Lendlease’ plans for a 24-storey Docklands tower will go before the Victorian Department of Transport and Planning after the Future Melbourne Committee voted to support the application.
The City of Melbourne’s planning committee voted unanimously to support the build-to-rent project.
Cox Architecture designed the plans for the tower planned for a 3394sq m site at 899-913 Collins Street, Docklands, one of the last sites left in the Wharf sub-precinct of the Victoria Harbour precinct.
Under the plans Lendlease filed earlier this year, the tower comprises 499 build-to-rent apartments atop a five-storey podium.
The apartment mix is 56 studio apartments, 198 one-bedroom, 224 two-bedroom and 21 three-bedroom apartments.

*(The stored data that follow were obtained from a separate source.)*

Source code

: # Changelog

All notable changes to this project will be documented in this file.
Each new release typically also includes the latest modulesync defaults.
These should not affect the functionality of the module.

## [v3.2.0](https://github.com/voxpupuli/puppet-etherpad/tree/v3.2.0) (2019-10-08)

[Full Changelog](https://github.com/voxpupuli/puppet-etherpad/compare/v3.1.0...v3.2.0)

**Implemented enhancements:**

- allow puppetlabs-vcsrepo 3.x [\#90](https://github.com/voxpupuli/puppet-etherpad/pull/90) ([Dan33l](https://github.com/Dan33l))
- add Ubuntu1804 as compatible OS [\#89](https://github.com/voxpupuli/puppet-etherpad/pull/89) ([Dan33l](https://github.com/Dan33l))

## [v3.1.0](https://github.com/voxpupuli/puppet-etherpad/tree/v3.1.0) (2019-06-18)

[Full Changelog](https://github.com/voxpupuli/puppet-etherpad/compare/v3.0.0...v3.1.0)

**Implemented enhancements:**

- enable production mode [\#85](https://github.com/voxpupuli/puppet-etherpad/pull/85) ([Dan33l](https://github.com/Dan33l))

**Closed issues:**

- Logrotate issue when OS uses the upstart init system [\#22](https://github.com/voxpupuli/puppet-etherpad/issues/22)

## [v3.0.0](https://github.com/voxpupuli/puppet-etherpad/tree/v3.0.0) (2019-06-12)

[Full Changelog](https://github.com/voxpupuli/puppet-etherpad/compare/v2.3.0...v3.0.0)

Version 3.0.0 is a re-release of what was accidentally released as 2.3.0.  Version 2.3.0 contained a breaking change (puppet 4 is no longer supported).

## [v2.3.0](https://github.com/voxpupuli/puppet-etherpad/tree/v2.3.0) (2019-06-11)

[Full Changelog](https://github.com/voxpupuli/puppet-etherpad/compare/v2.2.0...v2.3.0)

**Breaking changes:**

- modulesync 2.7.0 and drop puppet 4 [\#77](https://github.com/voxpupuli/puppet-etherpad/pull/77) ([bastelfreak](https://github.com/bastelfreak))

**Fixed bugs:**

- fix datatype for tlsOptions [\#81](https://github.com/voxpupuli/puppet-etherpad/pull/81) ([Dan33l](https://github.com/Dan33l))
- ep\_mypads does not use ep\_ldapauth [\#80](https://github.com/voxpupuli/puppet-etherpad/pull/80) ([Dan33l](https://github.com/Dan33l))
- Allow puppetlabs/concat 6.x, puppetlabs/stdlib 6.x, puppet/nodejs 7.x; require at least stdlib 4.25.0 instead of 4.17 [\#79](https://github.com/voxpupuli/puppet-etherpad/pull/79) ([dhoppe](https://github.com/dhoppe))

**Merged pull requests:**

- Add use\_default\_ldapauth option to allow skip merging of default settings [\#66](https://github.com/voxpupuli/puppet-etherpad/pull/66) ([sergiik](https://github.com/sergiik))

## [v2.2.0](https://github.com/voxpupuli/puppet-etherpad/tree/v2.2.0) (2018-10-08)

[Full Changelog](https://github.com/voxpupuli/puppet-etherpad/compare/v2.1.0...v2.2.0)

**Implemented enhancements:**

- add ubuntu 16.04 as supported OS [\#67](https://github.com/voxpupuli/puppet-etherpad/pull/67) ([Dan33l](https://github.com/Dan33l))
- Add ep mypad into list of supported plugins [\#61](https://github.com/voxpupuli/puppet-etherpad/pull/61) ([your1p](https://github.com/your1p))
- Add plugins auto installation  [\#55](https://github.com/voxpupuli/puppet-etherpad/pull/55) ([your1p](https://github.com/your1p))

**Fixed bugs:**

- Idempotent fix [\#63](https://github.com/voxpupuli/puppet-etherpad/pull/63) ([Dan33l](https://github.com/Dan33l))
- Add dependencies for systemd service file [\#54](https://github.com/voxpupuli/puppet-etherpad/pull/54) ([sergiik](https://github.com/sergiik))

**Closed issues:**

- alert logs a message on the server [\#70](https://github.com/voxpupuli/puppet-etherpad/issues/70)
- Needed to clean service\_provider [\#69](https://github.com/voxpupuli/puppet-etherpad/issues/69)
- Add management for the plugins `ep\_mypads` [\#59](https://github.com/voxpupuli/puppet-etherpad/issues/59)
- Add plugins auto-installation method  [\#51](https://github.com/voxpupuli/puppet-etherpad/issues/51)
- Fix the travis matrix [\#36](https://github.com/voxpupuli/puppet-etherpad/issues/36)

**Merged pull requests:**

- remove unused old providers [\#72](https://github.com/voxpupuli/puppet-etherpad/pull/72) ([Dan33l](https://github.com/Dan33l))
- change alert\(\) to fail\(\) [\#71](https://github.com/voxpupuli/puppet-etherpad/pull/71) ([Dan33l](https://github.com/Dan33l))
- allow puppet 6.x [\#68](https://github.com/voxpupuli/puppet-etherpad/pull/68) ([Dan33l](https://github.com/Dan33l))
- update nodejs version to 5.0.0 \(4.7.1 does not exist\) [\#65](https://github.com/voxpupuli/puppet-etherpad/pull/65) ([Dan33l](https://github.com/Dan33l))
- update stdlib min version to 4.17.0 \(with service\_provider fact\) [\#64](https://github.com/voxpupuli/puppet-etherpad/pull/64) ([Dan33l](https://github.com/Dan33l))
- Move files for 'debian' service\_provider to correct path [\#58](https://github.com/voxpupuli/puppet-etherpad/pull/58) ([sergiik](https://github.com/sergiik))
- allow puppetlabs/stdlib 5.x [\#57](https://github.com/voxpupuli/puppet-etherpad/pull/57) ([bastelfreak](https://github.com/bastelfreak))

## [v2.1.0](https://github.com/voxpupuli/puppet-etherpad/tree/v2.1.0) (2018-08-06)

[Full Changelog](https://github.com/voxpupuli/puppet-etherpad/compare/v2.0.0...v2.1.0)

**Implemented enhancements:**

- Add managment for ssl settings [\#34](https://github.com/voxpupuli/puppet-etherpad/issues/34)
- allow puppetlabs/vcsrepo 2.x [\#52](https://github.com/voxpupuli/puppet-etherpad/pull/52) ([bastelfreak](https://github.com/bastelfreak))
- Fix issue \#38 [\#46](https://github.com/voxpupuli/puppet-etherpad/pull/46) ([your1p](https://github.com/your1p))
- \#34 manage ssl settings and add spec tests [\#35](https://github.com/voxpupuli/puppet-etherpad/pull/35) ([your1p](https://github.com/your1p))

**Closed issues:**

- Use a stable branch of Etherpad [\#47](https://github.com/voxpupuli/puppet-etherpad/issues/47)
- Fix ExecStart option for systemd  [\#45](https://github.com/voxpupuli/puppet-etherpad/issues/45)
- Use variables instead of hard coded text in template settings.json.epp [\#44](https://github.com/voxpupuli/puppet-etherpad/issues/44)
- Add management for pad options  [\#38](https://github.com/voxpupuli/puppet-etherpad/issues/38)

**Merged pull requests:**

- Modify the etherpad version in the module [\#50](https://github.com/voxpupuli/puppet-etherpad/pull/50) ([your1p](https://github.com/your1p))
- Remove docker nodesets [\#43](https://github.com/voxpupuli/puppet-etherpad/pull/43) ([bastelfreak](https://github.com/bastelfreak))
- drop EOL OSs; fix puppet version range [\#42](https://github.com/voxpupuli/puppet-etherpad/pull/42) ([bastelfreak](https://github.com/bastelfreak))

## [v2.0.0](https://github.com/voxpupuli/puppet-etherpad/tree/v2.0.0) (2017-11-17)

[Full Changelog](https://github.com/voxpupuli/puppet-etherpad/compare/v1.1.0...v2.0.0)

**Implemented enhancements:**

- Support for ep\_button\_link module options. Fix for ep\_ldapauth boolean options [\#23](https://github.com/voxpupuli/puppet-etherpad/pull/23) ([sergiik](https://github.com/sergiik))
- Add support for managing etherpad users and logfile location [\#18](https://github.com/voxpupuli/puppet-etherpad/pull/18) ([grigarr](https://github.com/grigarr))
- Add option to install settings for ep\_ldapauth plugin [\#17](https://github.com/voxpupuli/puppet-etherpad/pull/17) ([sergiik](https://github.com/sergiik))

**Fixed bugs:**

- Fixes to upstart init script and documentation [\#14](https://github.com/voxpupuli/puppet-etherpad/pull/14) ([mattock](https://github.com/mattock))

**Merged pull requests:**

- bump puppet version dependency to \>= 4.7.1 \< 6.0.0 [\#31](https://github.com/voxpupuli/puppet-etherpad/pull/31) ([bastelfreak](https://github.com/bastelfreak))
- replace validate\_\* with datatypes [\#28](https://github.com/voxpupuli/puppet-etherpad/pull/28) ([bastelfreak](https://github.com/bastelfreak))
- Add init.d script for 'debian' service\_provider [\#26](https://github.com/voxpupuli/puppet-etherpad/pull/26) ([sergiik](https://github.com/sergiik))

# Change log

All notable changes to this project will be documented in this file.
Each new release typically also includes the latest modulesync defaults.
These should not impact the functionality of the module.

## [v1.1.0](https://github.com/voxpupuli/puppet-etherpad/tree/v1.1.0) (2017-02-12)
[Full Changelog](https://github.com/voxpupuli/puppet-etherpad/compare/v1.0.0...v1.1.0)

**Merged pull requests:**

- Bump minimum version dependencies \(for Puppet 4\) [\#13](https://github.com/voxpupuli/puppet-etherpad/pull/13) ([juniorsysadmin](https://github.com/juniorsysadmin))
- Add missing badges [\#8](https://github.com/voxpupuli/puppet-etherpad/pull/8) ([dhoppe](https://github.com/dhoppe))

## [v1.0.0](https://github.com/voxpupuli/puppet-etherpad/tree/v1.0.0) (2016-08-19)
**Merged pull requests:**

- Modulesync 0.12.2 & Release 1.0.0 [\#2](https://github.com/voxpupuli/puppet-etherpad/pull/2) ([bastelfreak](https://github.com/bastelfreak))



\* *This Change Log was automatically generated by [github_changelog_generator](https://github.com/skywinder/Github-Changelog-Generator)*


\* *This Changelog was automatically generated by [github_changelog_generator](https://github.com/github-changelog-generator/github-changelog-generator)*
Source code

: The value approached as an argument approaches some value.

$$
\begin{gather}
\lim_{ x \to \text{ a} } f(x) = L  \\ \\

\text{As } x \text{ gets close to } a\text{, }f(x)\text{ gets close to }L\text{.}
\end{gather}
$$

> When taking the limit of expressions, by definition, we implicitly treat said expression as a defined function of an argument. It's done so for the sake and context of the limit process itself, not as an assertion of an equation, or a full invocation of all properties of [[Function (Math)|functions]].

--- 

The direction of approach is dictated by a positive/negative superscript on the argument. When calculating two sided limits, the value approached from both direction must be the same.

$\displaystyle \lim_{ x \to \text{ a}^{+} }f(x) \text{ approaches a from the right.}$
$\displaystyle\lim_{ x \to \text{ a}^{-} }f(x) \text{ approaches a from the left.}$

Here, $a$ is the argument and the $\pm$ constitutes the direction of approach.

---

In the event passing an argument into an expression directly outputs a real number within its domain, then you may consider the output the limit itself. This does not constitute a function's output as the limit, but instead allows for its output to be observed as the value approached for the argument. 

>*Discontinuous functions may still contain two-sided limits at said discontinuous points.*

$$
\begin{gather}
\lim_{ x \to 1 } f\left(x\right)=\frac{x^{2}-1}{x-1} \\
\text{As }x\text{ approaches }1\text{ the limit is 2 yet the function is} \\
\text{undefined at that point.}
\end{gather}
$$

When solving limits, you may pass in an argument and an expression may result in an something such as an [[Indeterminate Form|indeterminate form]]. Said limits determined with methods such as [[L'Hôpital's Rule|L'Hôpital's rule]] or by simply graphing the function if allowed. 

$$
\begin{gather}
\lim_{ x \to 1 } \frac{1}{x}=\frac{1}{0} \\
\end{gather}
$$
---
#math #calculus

There would be 103 car spaces across the podium plus 412 bicycle spaces and four motorbike spaces, with vehicle access from Tom Thumb Lane.
The fourth floor would includecommunal facilities such as a swimming pool, gym, sauna, treatment rooms and outdoor dining.
More amenities, including indoor and outdoor dining, and garden spaces, are planned for the 23rd floor.
The estimated cost of works according to council documents is $187 million for the project with 57,089sq m of proposed gross floor area.
Docklands is within the Victoria Harbour precinct, Its development is guided by the Victoria Harbour Development Plan 2010.
“This application is actually for the development of one of the last remaining parcels of land in Docklands, which is quite a remarkable thing,” City of Melbourne deputy lord mayor Nicholas Reece said at the meeting.
“If you think about what this part of the city looked like just three decades ago, it’s now, I think, one of the best examples of waterfront living in an urban environment in Australia.”
Lendlease head of apartment development Daniel Dugina said that it had been a decades-long plan to transform Victoria Harbour.
“Victoria Harbour has been transformed during the past 20 years to a highly desirable destination with a rich mix of residential, A-grade commercial, retail amenity, public parks and community spaces,” Dugina said.
Reece also noted that Melbourne was where most build-to-rent projects were occurring.
“[It] is also a build-to-rent development [and] Melbourne has really taken a lead with this model of building,” he said.
“We have more build-to-rent developments than anywhere else in the country with vacancy rates as low as 12 per cent.”
The plans and application will now go back to the Department of Transport and Planning for planning minister Sonya Kilkenny to make final determination.